One assumption they heard during their interviews was that farmers and developers were not interested in learning new farming processes and were “hesitant to deviate from trusted processes because of the operational and financial risk it poses.” After finding a project developer interested in working with them, they put together a Facebook ad campaign targeting farmers in Mexico, and that assumption was quickly disproven after they received hundreds of WhatsApp messages from farmers. They knew the most important thing here was to have the highest quality MRV system, to ensure that when someone claims they remove carbon, it is verifiable. “If you can measure it, we will pay for it,” James said, summarizing his customer discovery to Terradot’s potential clientele.

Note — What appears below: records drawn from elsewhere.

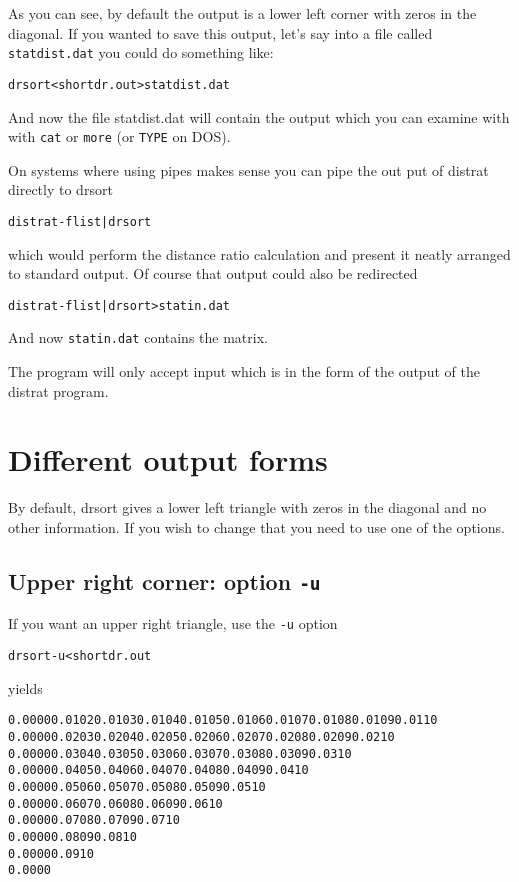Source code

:\documentclass[%
	11pt,
        a4paper,
        twoside]{workrep}
\newcommand*{\prg}[1]{\textsf{#1}}		%
\newcommand*{\cmd}[1]{\texttt{#1}}		%
\newcommand*{\file}[1]{\texttt{#1}}		%
\newcommand*{\opt}[1]{\texttt{#1}}		%
\begin{document}
As you can see, by default the output is a lower left corner with
zeros in the diagonal.  If you wanted to save this output, let's
say into a file called \file{statdist.dat} you could do something like:
\begin{alltt}
  drsort < shortdr.out > statdist.dat
\end{alltt}
And now the file statdist.dat will contain the output which
you can examine with with \cmd{cat} or \cmd{more} (or \cmd{TYPE}
on DOS).

On systems where using pipes makes sense you can pipe the
out put of \prg{distrat} directly to \prg{drsort}
\begin{alltt}
 distrat -f list | drsort
\end{alltt}
which would perform the distance ratio calculation and present it neatly
arranged to standard output.  Of course that output could also be redirected

\begin{alltt}
  distrat -f list | drsort > statin.dat
\end{alltt}
And now \file{statin.dat} contains the matrix.

The program will only accept input which is in the form of the
output of the \prg{distrat} program.

\section{Different output forms}

By default, \prg{drsort} gives a lower left triangle with zeros in the
diagonal and no other information.  If you wish to change that
you need to use one of the options.

\subsection{Upper right corner: option \opt{-u}}

If you want an upper right triangle, use the \opt{-u} option

\begin{alltt}
 drsort -u < shortdr.out
\end{alltt}
yields
\begin{alltt}\small
 0.0000 0.0102 0.0103 0.0104 0.0105 0.0106 0.0107 0.0108 0.0109 0.0110
        0.0000 0.0203 0.0204 0.0205 0.0206 0.0207 0.0208 0.0209 0.0210
               0.0000 0.0304 0.0305 0.0306 0.0307 0.0308 0.0309 0.0310
                      0.0000 0.0405 0.0406 0.0407 0.0408 0.0409 0.0410
                             0.0000 0.0506 0.0507 0.0508 0.0509 0.0510
                                    0.0000 0.0607 0.0608 0.0609 0.0610
                                           0.0000 0.0708 0.0709 0.0710
                                                  0.0000 0.0809 0.0810
                                                         0.0000 0.0910
                                                                0.0000
\end{alltt}
\end{document}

All their hard work culminated in receiving a grant from the TomKat Center for Innovation Transfer. This funding allowed them to travel to Mexico to implement their very first project. There in Chiapas, Mexico, they collaborated with local developers and farmers to implement ERW and test their MRV prototype. They ended up enrolling 100 farmers across 250 hectares and recorded three to five tons CO2 equivalents in GHG removal and reductions per hectare.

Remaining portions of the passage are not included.